The network meta-analysis indicated that, compared to AGV implant alone, both AGV+IVAV (MD = 4.74, 95% CI: 1.04 to 8.45) and trabeculectomy with mitomycin plus IVAV [Trab(MMC)+IVAV] (MD = 6.19, 95% CI: 0.99 to 11.40) resulted in more favourable IOP reduction six months post-surgery.
In comparison with cyclocryotherapy (CCT), the following treatments had significantly better success rates: AGV (OR = −0.17, 95% CI: −0.53 to −0.05), AGV+IVAV (OR = −0.10, 95% CI: −3.48 to −1.19), CPC (OR = −0.12, 95% CI: −0.53 to −0.05), Trab(MMC) (OR = 3.54, 95% CI: 1.15 to 10.91), and Trab(MMC)+IVAV (OR = 5.78, 95% CI: 2.29 to 14.61).
Efficacy rankings based on surface under the cumulative ranking curve (SUCRA) were as follows: Trab(MMC)+IVAV for IOP reduction at 6 months (SUCRA = 88.1), CPC at 12 months (SUCRA = 81.9), AGV+IVAV at 12 months (SUCRA = 79.9), and AGV+IVAV for success rate (SUCRA = 92.7).
Methodology
The literature search was conducted in PubMed, Embase, Web of Science, and the Cochrane Library. Eligible studies included RCTs and cohort studies reporting outcomes for NVG patients receiving surgical treatment, specifically evaluating intraocular pressure reduction (IOPR) or surgical success rates. Studies with fewer than 10 participants or less than six months of follow-up were excluded. Conference abstracts and comparative studies of similar procedures were also excluded.
Two reviewers independently screened studies and resolved disagreements with a third reviewer. Data extraction and quality assessment were also performed independently. Cohort studies were assessed using the Newcastle–Ottawa Scale, and RCTs were evaluated with the Cochrane risk of bias tool.
A network meta-analysis was conducted.

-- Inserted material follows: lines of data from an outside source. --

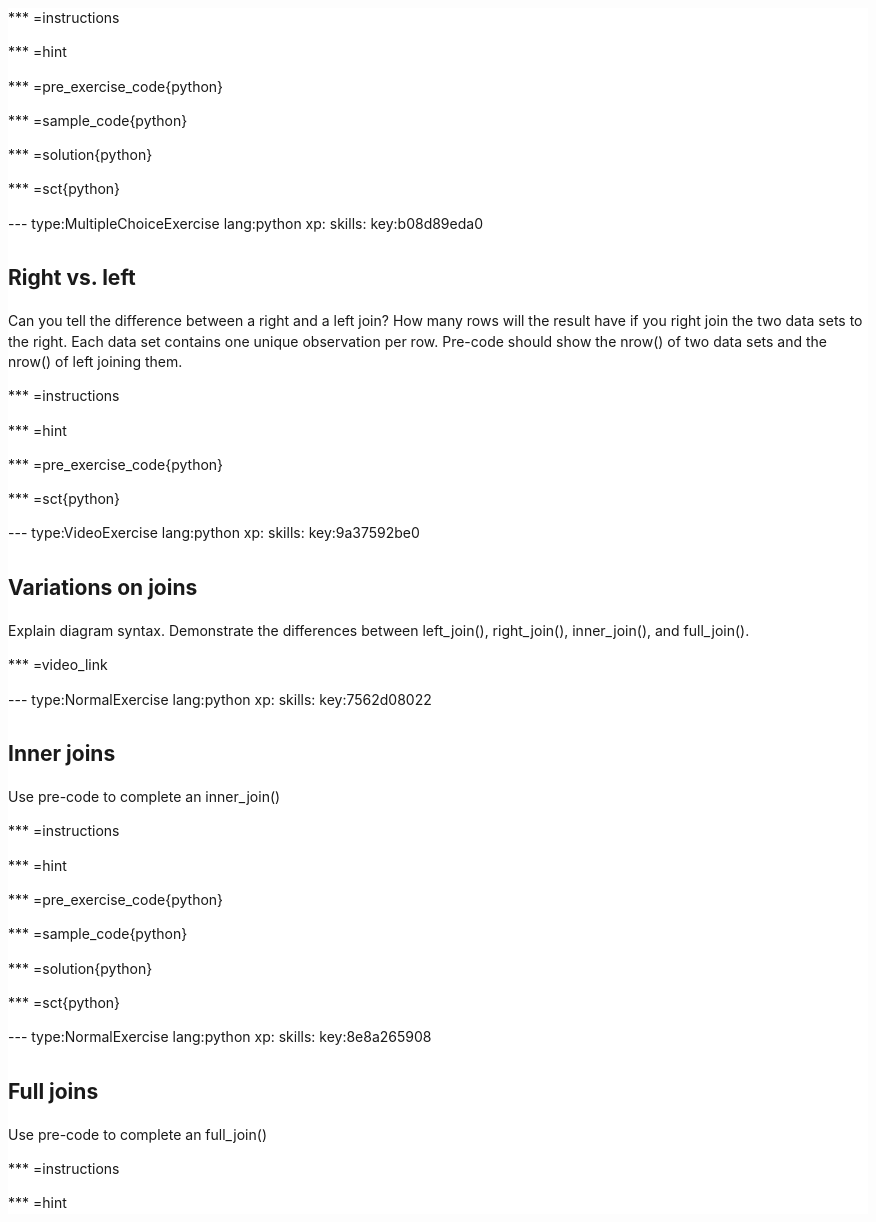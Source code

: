 *** =instructions

*** =hint

*** =pre_exercise_code{python}

*** =sample_code{python}

*** =solution{python}

*** =sct{python}

--- type:MultipleChoiceExercise lang:python xp: skills: key:b08d89eda0
## Right vs. left 
Can you tell the difference between a right and a left join? How many rows will the result have if you right join the two data sets to the right. Each data set contains one unique observation per row. Pre-code should show the nrow() of two data sets and the nrow() of left joining them.

*** =instructions

*** =hint

*** =pre_exercise_code{python}

*** =sct{python}

--- type:VideoExercise lang:python xp: skills: key:9a37592be0
## Variations on joins 
Explain diagram syntax. Demonstrate the differences between left_join(), right_join(), inner_join(), and full_join().

*** =video_link

--- type:NormalExercise lang:python xp: skills: key:7562d08022
## Inner joins 
Use pre-code to complete an inner_join()

*** =instructions

*** =hint

*** =pre_exercise_code{python}

*** =sample_code{python}

*** =solution{python}

*** =sct{python}

--- type:NormalExercise lang:python xp: skills: key:8e8a265908
## Full joins 
Use pre-code to complete an full_join()

*** =instructions

*** =hint
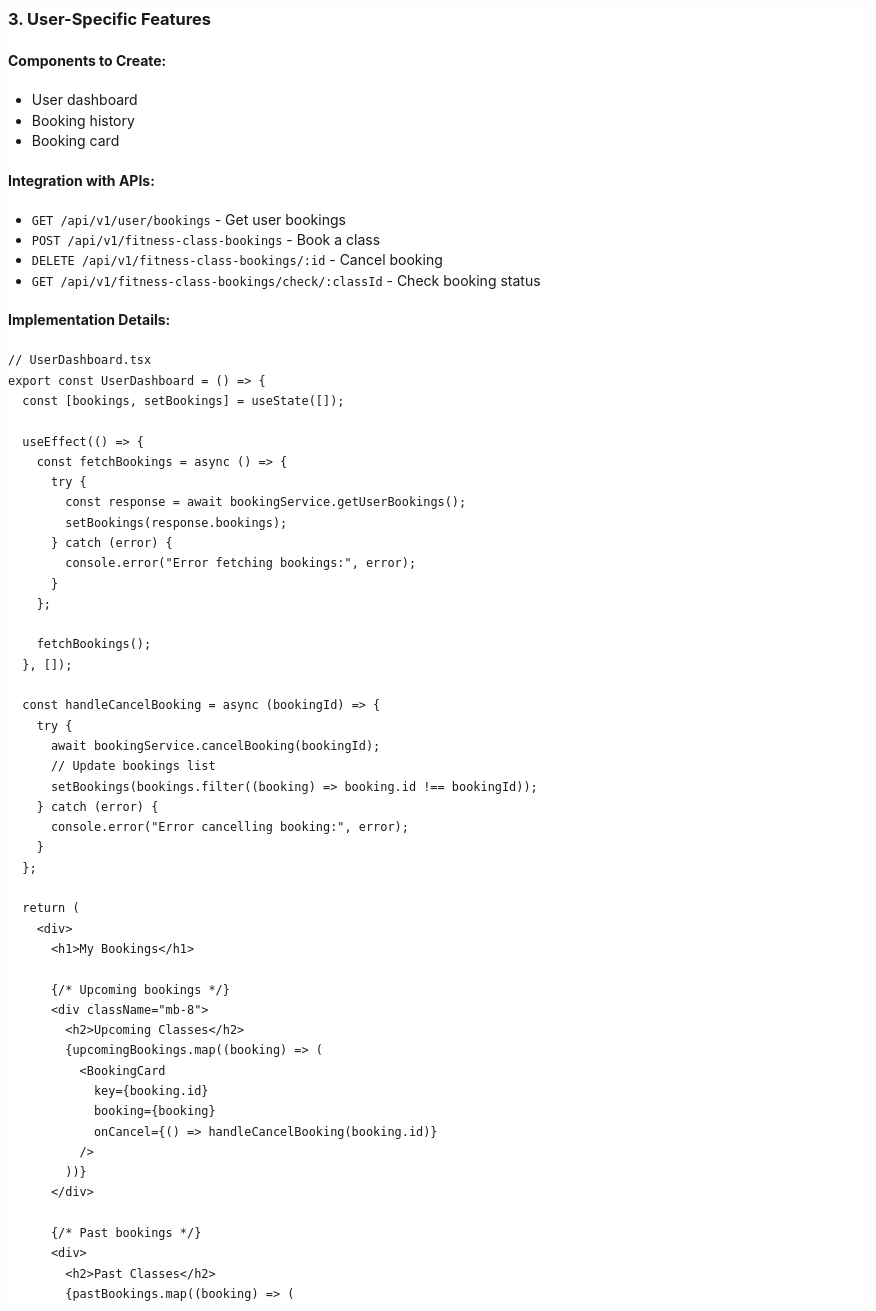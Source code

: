### 3. User-Specific Features

#### Components to Create:

- User dashboard
- Booking history
- Booking card

#### Integration with APIs:

- `GET /api/v1/user/bookings` - Get user bookings
- `POST /api/v1/fitness-class-bookings` - Book a class
- `DELETE /api/v1/fitness-class-bookings/:id` - Cancel booking
- `GET /api/v1/fitness-class-bookings/check/:classId` - Check booking status

#### Implementation Details:

```tsx
// UserDashboard.tsx
export const UserDashboard = () => {
  const [bookings, setBookings] = useState([]);

  useEffect(() => {
    const fetchBookings = async () => {
      try {
        const response = await bookingService.getUserBookings();
        setBookings(response.bookings);
      } catch (error) {
        console.error("Error fetching bookings:", error);
      }
    };

    fetchBookings();
  }, []);

  const handleCancelBooking = async (bookingId) => {
    try {
      await bookingService.cancelBooking(bookingId);
      // Update bookings list
      setBookings(bookings.filter((booking) => booking.id !== bookingId));
    } catch (error) {
      console.error("Error cancelling booking:", error);
    }
  };

  return (
    <div>
      <h1>My Bookings</h1>

      {/* Upcoming bookings */}
      <div className="mb-8">
        <h2>Upcoming Classes</h2>
        {upcomingBookings.map((booking) => (
          <BookingCard
            key={booking.id}
            booking={booking}
            onCancel={() => handleCancelBooking(booking.id)}
          />
        ))}
      </div>

      {/* Past bookings */}
      <div>
        <h2>Past Classes</h2>
        {pastBookings.map((booking) => (
```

Mean differences (MD) with 95% credible intervals were used for continuous outcomes, and odds ratios (OR) for dichotomous outcomes. Inconsistencies were checked using node-splitting and loop-specific methods. GRADE criteria were used to assess certainty of evidence. Funnel plot analysis was performed to evaluate publication bias.
Applicability / External validity
The review highlighted that the use of varied success criteria across studies poses challenges to the validity of pooled findings. Future research should prioritise high-quality randomised trials with standardised outcome definitions to support firmer conclusions.
Geographic focus
Studies were conducted in various regions, although specific locations were not detailed.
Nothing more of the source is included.